Task statement - Retype the entries exactly, but skip the pictures.

Entries provided -
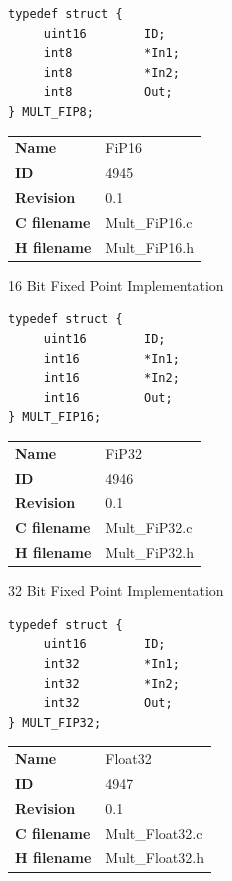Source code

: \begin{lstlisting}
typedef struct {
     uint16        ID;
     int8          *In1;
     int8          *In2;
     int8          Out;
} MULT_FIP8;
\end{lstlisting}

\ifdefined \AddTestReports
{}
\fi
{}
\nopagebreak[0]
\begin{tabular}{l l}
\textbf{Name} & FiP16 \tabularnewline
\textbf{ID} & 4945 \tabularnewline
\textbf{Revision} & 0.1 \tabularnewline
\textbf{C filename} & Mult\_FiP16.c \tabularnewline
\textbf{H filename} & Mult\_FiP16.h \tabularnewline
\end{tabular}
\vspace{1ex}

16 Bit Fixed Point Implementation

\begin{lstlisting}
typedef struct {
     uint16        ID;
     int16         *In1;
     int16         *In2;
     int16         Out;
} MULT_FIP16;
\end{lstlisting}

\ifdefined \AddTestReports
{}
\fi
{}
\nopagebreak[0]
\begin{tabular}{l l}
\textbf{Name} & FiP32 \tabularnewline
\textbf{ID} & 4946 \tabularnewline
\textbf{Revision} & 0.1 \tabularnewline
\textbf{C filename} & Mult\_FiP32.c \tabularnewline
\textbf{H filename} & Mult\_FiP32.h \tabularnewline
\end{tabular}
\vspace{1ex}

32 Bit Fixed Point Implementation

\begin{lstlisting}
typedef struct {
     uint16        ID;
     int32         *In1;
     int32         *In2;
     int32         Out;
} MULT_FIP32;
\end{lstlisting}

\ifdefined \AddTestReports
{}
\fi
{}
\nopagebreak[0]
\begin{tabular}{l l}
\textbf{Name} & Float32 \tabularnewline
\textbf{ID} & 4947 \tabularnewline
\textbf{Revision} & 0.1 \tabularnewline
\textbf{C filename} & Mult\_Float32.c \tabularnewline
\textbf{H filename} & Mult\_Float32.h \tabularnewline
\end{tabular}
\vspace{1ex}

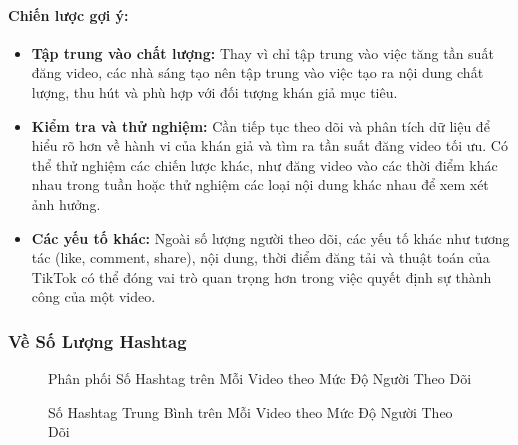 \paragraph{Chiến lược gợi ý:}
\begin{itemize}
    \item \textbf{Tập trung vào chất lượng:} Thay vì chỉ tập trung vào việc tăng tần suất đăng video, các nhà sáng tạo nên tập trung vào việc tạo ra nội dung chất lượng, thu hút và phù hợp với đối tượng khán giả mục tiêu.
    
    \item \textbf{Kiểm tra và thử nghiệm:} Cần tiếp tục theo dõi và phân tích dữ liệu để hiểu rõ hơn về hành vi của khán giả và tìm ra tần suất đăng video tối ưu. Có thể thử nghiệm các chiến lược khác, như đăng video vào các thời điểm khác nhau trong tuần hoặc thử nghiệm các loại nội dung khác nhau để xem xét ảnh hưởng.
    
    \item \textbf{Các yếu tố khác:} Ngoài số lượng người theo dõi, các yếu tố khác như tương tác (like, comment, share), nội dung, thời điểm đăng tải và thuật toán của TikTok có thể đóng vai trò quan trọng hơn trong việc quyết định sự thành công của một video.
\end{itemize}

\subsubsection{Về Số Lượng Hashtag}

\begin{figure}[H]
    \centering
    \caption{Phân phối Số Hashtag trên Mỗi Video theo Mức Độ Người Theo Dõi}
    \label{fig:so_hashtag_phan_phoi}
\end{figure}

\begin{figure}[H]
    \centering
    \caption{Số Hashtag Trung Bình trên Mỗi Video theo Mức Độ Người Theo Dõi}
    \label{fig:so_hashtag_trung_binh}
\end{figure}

Your response -
Source code

: \begin{lstlisting}
typedef struct {
     uint16        ID;
     int8          *In1;
     int8          *In2;
     int8          Out;
} MULT_FIP8;
\end{lstlisting}

\ifdefined \AddTestReports
{}
\fi
{}
\nopagebreak[0]
\begin{tabular}{l l}
\textbf{Name} & FiP16 \tabularnewline
\textbf{ID} & 4945 \tabularnewline
\textbf{Revision} & 0.1 \tabularnewline
\textbf{C filename} & Mult\_FiP16.c \tabularnewline
\textbf{H filename} & Mult\_FiP16.h \tabularnewline
\end{tabular}
\vspace{1ex}

16 Bit Fixed Point Implementation

\begin{lstlisting}
typedef struct {
     uint16        ID;
     int16         *In1;
     int16         *In2;
     int16         Out;
} MULT_FIP16;
\end{lstlisting}

\ifdefined \AddTestReports
{}
\fi
{}
\nopagebreak[0]
\begin{tabular}{l l}
\textbf{Name} & FiP32 \tabularnewline
\textbf{ID} & 4946 \tabularnewline
\textbf{Revision} & 0.1 \tabularnewline
\textbf{C filename} & Mult\_FiP32.c \tabularnewline
\textbf{H filename} & Mult\_FiP32.h \tabularnewline
\end{tabular}
\vspace{1ex}

32 Bit Fixed Point Implementation

\begin{lstlisting}
typedef struct {
     uint16        ID;
     int32         *In1;
     int32         *In2;
     int32         Out;
} MULT_FIP32;
\end{lstlisting}

\ifdefined \AddTestReports
{}
\fi
{}
\nopagebreak[0]
\begin{tabular}{l l}
\textbf{Name} & Float32 \tabularnewline
\textbf{ID} & 4947 \tabularnewline
\textbf{Revision} & 0.1 \tabularnewline
\textbf{C filename} & Mult\_Float32.c \tabularnewline
\textbf{H filename} & Mult\_Float32.h \tabularnewline
\end{tabular}
\vspace{1ex}

 \paragraph{Chiến lược gợi ý:}
\begin{itemize}
    \item \textbf{Tập trung vào chất lượng:} Thay vì chỉ tập trung vào việc tăng tần suất đăng video, các nhà sáng tạo nên tập trung vào việc tạo ra nội dung chất lượng, thu hút và phù hợp với đối tượng khán giả mục tiêu.
    
    \item \textbf{Kiểm tra và thử nghiệm:} Cần tiếp tục theo dõi và phân tích dữ liệu để hiểu rõ hơn về hành vi của khán giả và tìm ra tần suất đăng video tối ưu. Có thể thử nghiệm các chiến lược khác, như đăng video vào các thời điểm khác nhau trong tuần hoặc thử nghiệm các loại nội dung khác nhau để xem xét ảnh hưởng.
    
    \item \textbf{Các yếu tố khác:} Ngoài số lượng người theo dõi, các yếu tố khác như tương tác (like, comment, share), nội dung, thời điểm đăng tải và thuật toán của TikTok có thể đóng vai trò quan trọng hơn trong việc quyết định sự thành công của một video.
\end{itemize}

\subsubsection{Về Số Lượng Hashtag}

\begin{figure}[H]
    \centering
    \caption{Phân phối Số Hashtag trên Mỗi Video theo Mức Độ Người Theo Dõi}
    \label{fig:so_hashtag_phan_phoi}
\end{figure}

\begin{figure}[H]
    \centering
    \caption{Số Hashtag Trung Bình trên Mỗi Video theo Mức Độ Người Theo Dõi}
    \label{fig:so_hashtag_trung_binh}
\end{figure}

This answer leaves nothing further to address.